■ PROBLEM REQUIREMENTS
Where the lines below hold images, skip those and copy every word exactly.

(AVAILABLE DATA)

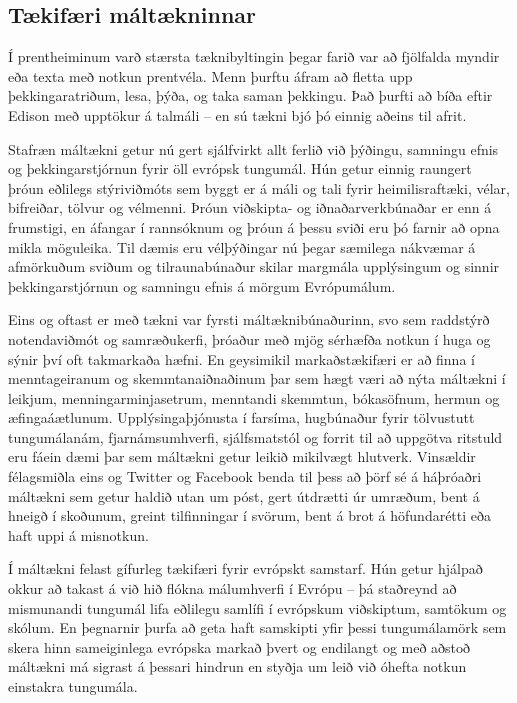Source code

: \documentclass{../../metanetpaper}
\begin{document}
\begin{multicols}{2}
\subsection{Tækifæri máltækninnar}

Í prentheiminum varð stærsta tæknibyltingin þegar farið var að fjölfalda myndir eða texta með notkun prentvéla. Menn þurftu áfram að fletta upp þekkingaratriðum, lesa, þýða, og taka saman þekkingu. Það þurfti að bíða eftir Edison með upptökur á talmáli -- en sú tækni bjó þó einnig aðeins til afrit.

Stafræn máltækni getur nú gert sjálfvirkt allt ferlið við þýðingu, samningu efnis og þekkingarstjórnun fyrir öll evrópsk tungumál. Hún getur einnig raungert þróun eðlilegs stýriviðmóts sem byggt er á máli og tali fyrir heimilisraftæki, vélar, bifreiðar, tölvur og vélmenni. Þróun viðskipta- og iðnaðarverkbúnaðar er enn á frumstigi, en áfangar í rannsóknum og þróun á þessu sviði eru þó farnir að opna mikla möguleika. Til dæmis eru vélþýðingar nú þegar sæmilega nákvæmar á afmörkuðum sviðum og tilraunabúnaður skilar margmála upplýsingum og sinnir þekkingarstjórnun og samningu efnis á mörgum Evrópumálum.

Eins og oftast er með tækni var fyrsti máltæknibúnaðurinn, svo sem raddstýrð notendaviðmót og samræðukerfi, þróaður með mjög sérhæfða notkun í huga og sýnir því oft takmarkaða hæfni. En geysimikil markaðstækifæri er að finna í menntageiranum og skemmtanaiðnaðinum þar sem hægt væri að nýta máltækni í leikjum, menningarminjasetrum, menntandi skemmtun, bókasöfnum, hermun og æfingaáætlunum. Upplýsingaþjónusta í farsíma, hugbúnaður fyrir tölvustutt tungumálanám, fjarnámsumhverfi, sjálfsmatstól og forrit til að uppgötva ritstuld eru fáein dæmi þar sem máltækni getur leikið mikilvægt hlutverk. Vinsældir félagsmiðla eins og Twitter og Facebook benda til þess að þörf sé á háþróaðri máltækni sem getur haldið utan um póst, gert útdrætti úr umræðum, bent á hneigð í skoðunum, greint tilfinningar í svörum, bent á brot á höfundarétti eða haft uppi á misnotkun.

Í máltækni felast gífurleg tækifæri fyrir evrópskt samstarf. Hún getur hjálpað okkur að takast á við hið flókna málumhverfi í Evrópu -- þá staðreynd að mismunandi tungumál lifa eðlilegu samlífi í evrópskum viðskiptum, samtökum og skólum. En þegnarnir þurfa að geta haft samskipti yfir þessi tungumálamörk sem skera hinn sameiginlega evrópska markað þvert og endilangt og með aðstoð máltækni má sigrast á þessari hindrun en styðja um leið við óhefta notkun einstakra tungumála. 


\end{multicols}
\end{document}
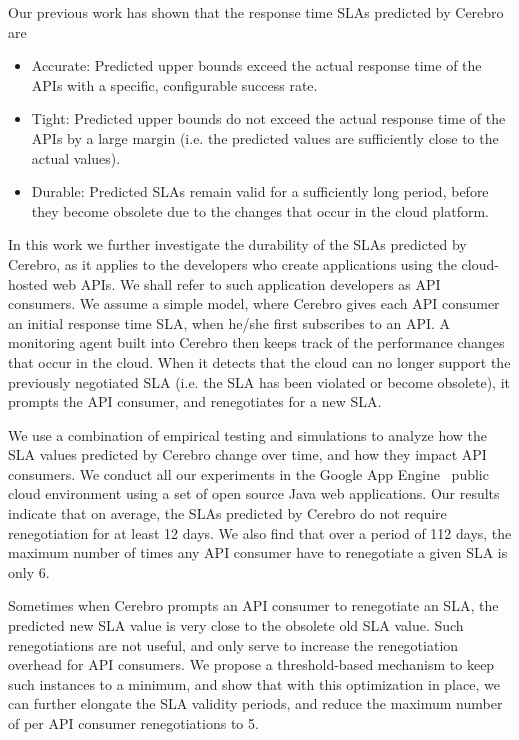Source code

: Our previous work has shown that the response time SLAs predicted by Cerebro are
\begin{itemize}
\item Accurate: Predicted upper bounds exceed the actual response time of the APIs
with a specific, configurable success rate.
\item Tight: Predicted upper bounds do not exceed the actual response time of the APIs by
a large margin (i.e. the predicted values are sufficiently close to the actual values).
\item Durable: Predicted SLAs remain valid for a sufficiently long period, before they
become obsolete due to the changes that occur in the cloud platform.
\end{itemize}

In this work we further investigate the durability of the SLAs predicted by Cerebro, 
as it applies to the developers who create applications using the cloud-hosted web APIs.
We shall refer to such application developers as API consumers. We
assume a simple model, where Cerebro gives each API consumer an initial response
time SLA, when he/she first subscribes to an API. A monitoring agent built into
Cerebro then keeps
track of the performance changes that occur in the cloud. When it detects that the cloud
can no longer support the previously negotiated SLA (i.e. the SLA has been
violated or become obsolete), it prompts the API consumer, and renegotiates for a new
SLA.

We use a combination of empirical testing and simulations to analyze how the SLA values
predicted by Cerebro change over time, and how they impact API consumers. We
conduct all our experiments in the Google App Engine~\cite{gae} public cloud environment 
using a set of open source Java web applications. Our results indicate that on average, the
SLAs predicted by Cerebro do not require renegotiation for at least 12 days. We also find that
over a period of 112 days, the maximum number of times any API consumer have to
renegotiate a given SLA is only 6. 

Sometimes when Cerebro prompts an API consumer to
renegotiate an SLA, the predicted new SLA value is very close to the obsolete old SLA value. 
Such renegotiations are not useful, and only serve to increase the renegotiation overhead
for API consumers. We
propose a threshold-based mechanism to keep such instances to a minimum, and show that
with this optimization in place, we can further elongate the SLA validity periods, and reduce
the maximum number of per API consumer renegotiations to 5.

(End AVAILABLE DATA)

■ SOLUTION FOR THIS EXERCISE
Source code

: \documentclass{../../metanetpaper}
\begin{document}
\begin{multicols}{2}
\subsection{Tækifæri máltækninnar}

Í prentheiminum varð stærsta tæknibyltingin þegar farið var að fjölfalda myndir eða texta með notkun prentvéla. Menn þurftu áfram að fletta upp þekkingaratriðum, lesa, þýða, og taka saman þekkingu. Það þurfti að bíða eftir Edison með upptökur á talmáli -- en sú tækni bjó þó einnig aðeins til afrit.

Stafræn máltækni getur nú gert sjálfvirkt allt ferlið við þýðingu, samningu efnis og þekkingarstjórnun fyrir öll evrópsk tungumál. Hún getur einnig raungert þróun eðlilegs stýriviðmóts sem byggt er á máli og tali fyrir heimilisraftæki, vélar, bifreiðar, tölvur og vélmenni. Þróun viðskipta- og iðnaðarverkbúnaðar er enn á frumstigi, en áfangar í rannsóknum og þróun á þessu sviði eru þó farnir að opna mikla möguleika. Til dæmis eru vélþýðingar nú þegar sæmilega nákvæmar á afmörkuðum sviðum og tilraunabúnaður skilar margmála upplýsingum og sinnir þekkingarstjórnun og samningu efnis á mörgum Evrópumálum.

Eins og oftast er með tækni var fyrsti máltæknibúnaðurinn, svo sem raddstýrð notendaviðmót og samræðukerfi, þróaður með mjög sérhæfða notkun í huga og sýnir því oft takmarkaða hæfni. En geysimikil markaðstækifæri er að finna í menntageiranum og skemmtanaiðnaðinum þar sem hægt væri að nýta máltækni í leikjum, menningarminjasetrum, menntandi skemmtun, bókasöfnum, hermun og æfingaáætlunum. Upplýsingaþjónusta í farsíma, hugbúnaður fyrir tölvustutt tungumálanám, fjarnámsumhverfi, sjálfsmatstól og forrit til að uppgötva ritstuld eru fáein dæmi þar sem máltækni getur leikið mikilvægt hlutverk. Vinsældir félagsmiðla eins og Twitter og Facebook benda til þess að þörf sé á háþróaðri máltækni sem getur haldið utan um póst, gert útdrætti úr umræðum, bent á hneigð í skoðunum, greint tilfinningar í svörum, bent á brot á höfundarétti eða haft uppi á misnotkun.

Í máltækni felast gífurleg tækifæri fyrir evrópskt samstarf. Hún getur hjálpað okkur að takast á við hið flókna málumhverfi í Evrópu -- þá staðreynd að mismunandi tungumál lifa eðlilegu samlífi í evrópskum viðskiptum, samtökum og skólum. En þegnarnir þurfa að geta haft samskipti yfir þessi tungumálamörk sem skera hinn sameiginlega evrópska markað þvert og endilangt og með aðstoð máltækni má sigrast á þessari hindrun en styðja um leið við óhefta notkun einstakra tungumála. 


\end{multicols}
\end{document}
Source code

: Our previous work has shown that the response time SLAs predicted by Cerebro are
\begin{itemize}
\item Accurate: Predicted upper bounds exceed the actual response time of the APIs
with a specific, configurable success rate.
\item Tight: Predicted upper bounds do not exceed the actual response time of the APIs by
a large margin (i.e. the predicted values are sufficiently close to the actual values).
\item Durable: Predicted SLAs remain valid for a sufficiently long period, before they
become obsolete due to the changes that occur in the cloud platform.
\end{itemize}

In this work we further investigate the durability of the SLAs predicted by Cerebro, 
as it applies to the developers who create applications using the cloud-hosted web APIs.
We shall refer to such application developers as API consumers. We
assume a simple model, where Cerebro gives each API consumer an initial response
time SLA, when he/she first subscribes to an API. A monitoring agent built into
Cerebro then keeps
track of the performance changes that occur in the cloud. When it detects that the cloud
can no longer support the previously negotiated SLA (i.e. the SLA has been
violated or become obsolete), it prompts the API consumer, and renegotiates for a new
SLA.

We use a combination of empirical testing and simulations to analyze how the SLA values
predicted by Cerebro change over time, and how they impact API consumers. We
conduct all our experiments in the Google App Engine~\cite{gae} public cloud environment 
using a set of open source Java web applications. Our results indicate that on average, the
SLAs predicted by Cerebro do not require renegotiation for at least 12 days. We also find that
over a period of 112 days, the maximum number of times any API consumer have to
renegotiate a given SLA is only 6. 

Sometimes when Cerebro prompts an API consumer to
renegotiate an SLA, the predicted new SLA value is very close to the obsolete old SLA value. 
Such renegotiations are not useful, and only serve to increase the renegotiation overhead
for API consumers. We
propose a threshold-based mechanism to keep such instances to a minimum, and show that
with this optimization in place, we can further elongate the SLA validity periods, and reduce
the maximum number of per API consumer renegotiations to 5.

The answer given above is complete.